[Records from a data source]
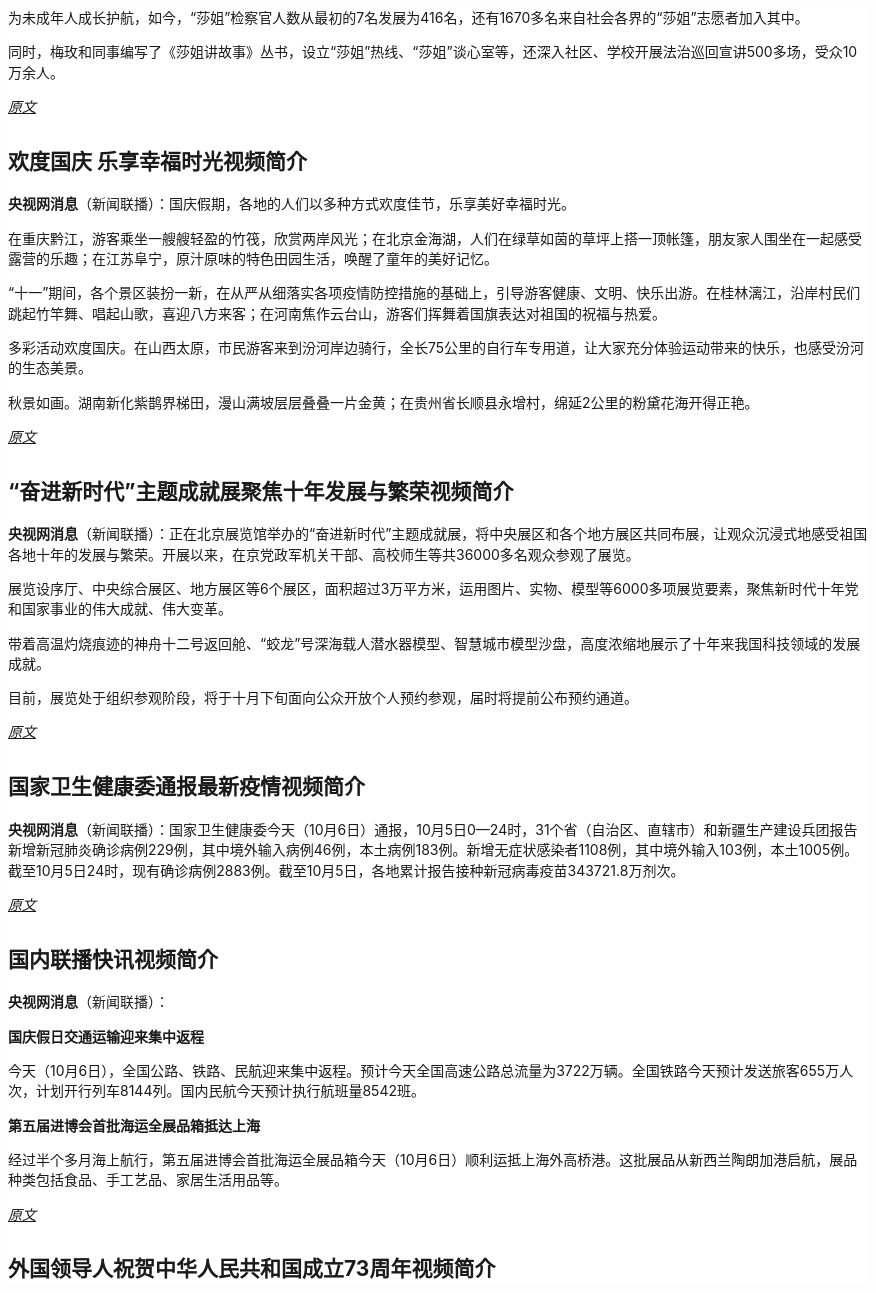 为未成年人成长护航，如今，“莎姐”检察官人数从最初的7名发展为416名，还有1670多名来自社会各界的“莎姐”志愿者加入其中。

同时，梅玫和同事编写了《莎姐讲故事》丛书，设立“莎姐”热线、“莎姐”谈心室等，还深入社区、学校开展法治巡回宣讲500多场，受众10万余人。

*[原文](https://tv.cctv.com/2022/10/06/VIDEikEZDU2awjcw2Q9JcU35221006.shtml)*


## 欢度国庆 乐享幸福时光视频简介

**央视网消息**（新闻联播）：国庆假期，各地的人们以多种方式欢度佳节，乐享美好幸福时光。

在重庆黔江，游客乘坐一艘艘轻盈的竹筏，欣赏两岸风光；在北京金海湖，人们在绿草如茵的草坪上搭一顶帐篷，朋友家人围坐在一起感受露营的乐趣；在江苏阜宁，原汁原味的特色田园生活，唤醒了童年的美好记忆。

“十一”期间，各个景区装扮一新，在从严从细落实各项疫情防控措施的基础上，引导游客健康、文明、快乐出游。在桂林漓江，沿岸村民们跳起竹竿舞、唱起山歌，喜迎八方来客；在河南焦作云台山，游客们挥舞着国旗表达对祖国的祝福与热爱。

多彩活动欢度国庆。在山西太原，市民游客来到汾河岸边骑行，全长75公里的自行车专用道，让大家充分体验运动带来的快乐，也感受汾河的生态美景。

秋景如画。湖南新化紫鹊界梯田，漫山满坡层层叠叠一片金黄；在贵州省长顺县永增村，绵延2公里的粉黛花海开得正艳。

*[原文](https://tv.cctv.com/2022/10/06/VIDEAJ4JPYYZOmDBLcDXORnU221006.shtml)*


## “奋进新时代”主题成就展聚焦十年发展与繁荣视频简介

**央视网消息**（新闻联播）：正在北京展览馆举办的“奋进新时代”主题成就展，将中央展区和各个地方展区共同布展，让观众沉浸式地感受祖国各地十年的发展与繁荣。开展以来，在京党政军机关干部、高校师生等共36000多名观众参观了展览。

展览设序厅、中央综合展区、地方展区等6个展区，面积超过3万平方米，运用图片、实物、模型等6000多项展览要素，聚焦新时代十年党和国家事业的伟大成就、伟大变革。

带着高温灼烧痕迹的神舟十二号返回舱、“蛟龙”号深海载人潜水器模型、智慧城市模型沙盘，高度浓缩地展示了十年来我国科技领域的发展成就。

目前，展览处于组织参观阶段，将于十月下旬面向公众开放个人预约参观，届时将提前公布预约通道。

*[原文](https://tv.cctv.com/2022/10/06/VIDEgJTXLgvnCU2WWIucyRNZ221006.shtml)*


## 国家卫生健康委通报最新疫情视频简介

**央视网消息**（新闻联播）：国家卫生健康委今天（10月6日）通报，10月5日0—24时，31个省（自治区、直辖市）和新疆生产建设兵团报告新增新冠肺炎确诊病例229例，其中境外输入病例46例，本土病例183例。新增无症状感染者1108例，其中境外输入103例，本土1005例。截至10月5日24时，现有确诊病例2883例。截至10月5日，各地累计报告接种新冠病毒疫苗343721.8万剂次。

*[原文](https://tv.cctv.com/2022/10/06/VIDEcUFykHIN7X5TPV8K8qws221006.shtml)*


## 国内联播快讯视频简介

**央视网消息**（新闻联播）：

**国庆假日交通运输迎来集中返程**

今天（10月6日），全国公路、铁路、民航迎来集中返程。预计今天全国高速公路总流量为3722万辆。全国铁路今天预计发送旅客655万人次，计划开行列车8144列。国内民航今天预计执行航班量8542班。

**第五届进博会首批海运全展品箱抵达上海**

经过半个多月海上航行，第五届进博会首批海运全展品箱今天（10月6日）顺利运抵上海外高桥港。这批展品从新西兰陶朗加港启航，展品种类包括食品、手工艺品、家居生活用品等。

*[原文](https://tv.cctv.com/2022/10/06/VIDEcIxzBO0Fy7cdl2UZzENl221006.shtml)*


## 外国领导人祝贺中华人民共和国成立73周年视频简介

→ ABOUT THIS EXERCISE
For the data above, return an exact copy that contains no pictures.

→ WRITTEN SOLUTION
 为未成年人成长护航，如今，“莎姐”检察官人数从最初的7名发展为416名，还有1670多名来自社会各界的“莎姐”志愿者加入其中。

同时，梅玫和同事编写了《莎姐讲故事》丛书，设立“莎姐”热线、“莎姐”谈心室等，还深入社区、学校开展法治巡回宣讲500多场，受众10万余人。

*[原文](https://tv.cctv.com/2022/10/06/VIDEikEZDU2awjcw2Q9JcU35221006.shtml)*


## 欢度国庆 乐享幸福时光视频简介

**央视网消息**（新闻联播）：国庆假期，各地的人们以多种方式欢度佳节，乐享美好幸福时光。

在重庆黔江，游客乘坐一艘艘轻盈的竹筏，欣赏两岸风光；在北京金海湖，人们在绿草如茵的草坪上搭一顶帐篷，朋友家人围坐在一起感受露营的乐趣；在江苏阜宁，原汁原味的特色田园生活，唤醒了童年的美好记忆。

“十一”期间，各个景区装扮一新，在从严从细落实各项疫情防控措施的基础上，引导游客健康、文明、快乐出游。在桂林漓江，沿岸村民们跳起竹竿舞、唱起山歌，喜迎八方来客；在河南焦作云台山，游客们挥舞着国旗表达对祖国的祝福与热爱。

多彩活动欢度国庆。在山西太原，市民游客来到汾河岸边骑行，全长75公里的自行车专用道，让大家充分体验运动带来的快乐，也感受汾河的生态美景。

秋景如画。湖南新化紫鹊界梯田，漫山满坡层层叠叠一片金黄；在贵州省长顺县永增村，绵延2公里的粉黛花海开得正艳。

*[原文](https://tv.cctv.com/2022/10/06/VIDEAJ4JPYYZOmDBLcDXORnU221006.shtml)*


## “奋进新时代”主题成就展聚焦十年发展与繁荣视频简介

**央视网消息**（新闻联播）：正在北京展览馆举办的“奋进新时代”主题成就展，将中央展区和各个地方展区共同布展，让观众沉浸式地感受祖国各地十年的发展与繁荣。开展以来，在京党政军机关干部、高校师生等共36000多名观众参观了展览。

展览设序厅、中央综合展区、地方展区等6个展区，面积超过3万平方米，运用图片、实物、模型等6000多项展览要素，聚焦新时代十年党和国家事业的伟大成就、伟大变革。

带着高温灼烧痕迹的神舟十二号返回舱、“蛟龙”号深海载人潜水器模型、智慧城市模型沙盘，高度浓缩地展示了十年来我国科技领域的发展成就。

目前，展览处于组织参观阶段，将于十月下旬面向公众开放个人预约参观，届时将提前公布预约通道。

*[原文](https://tv.cctv.com/2022/10/06/VIDEgJTXLgvnCU2WWIucyRNZ221006.shtml)*


## 国家卫生健康委通报最新疫情视频简介

**央视网消息**（新闻联播）：国家卫生健康委今天（10月6日）通报，10月5日0—24时，31个省（自治区、直辖市）和新疆生产建设兵团报告新增新冠肺炎确诊病例229例，其中境外输入病例46例，本土病例183例。新增无症状感染者1108例，其中境外输入103例，本土1005例。截至10月5日24时，现有确诊病例2883例。截至10月5日，各地累计报告接种新冠病毒疫苗343721.8万剂次。

*[原文](https://tv.cctv.com/2022/10/06/VIDEcUFykHIN7X5TPV8K8qws221006.shtml)*


## 国内联播快讯视频简介

**央视网消息**（新闻联播）：

**国庆假日交通运输迎来集中返程**

今天（10月6日），全国公路、铁路、民航迎来集中返程。预计今天全国高速公路总流量为3722万辆。全国铁路今天预计发送旅客655万人次，计划开行列车8144列。国内民航今天预计执行航班量8542班。

**第五届进博会首批海运全展品箱抵达上海**

经过半个多月海上航行，第五届进博会首批海运全展品箱今天（10月6日）顺利运抵上海外高桥港。这批展品从新西兰陶朗加港启航，展品种类包括食品、手工艺品、家居生活用品等。

*[原文](https://tv.cctv.com/2022/10/06/VIDEcIxzBO0Fy7cdl2UZzENl221006.shtml)*


## 外国领导人祝贺中华人民共和国成立73周年视频简介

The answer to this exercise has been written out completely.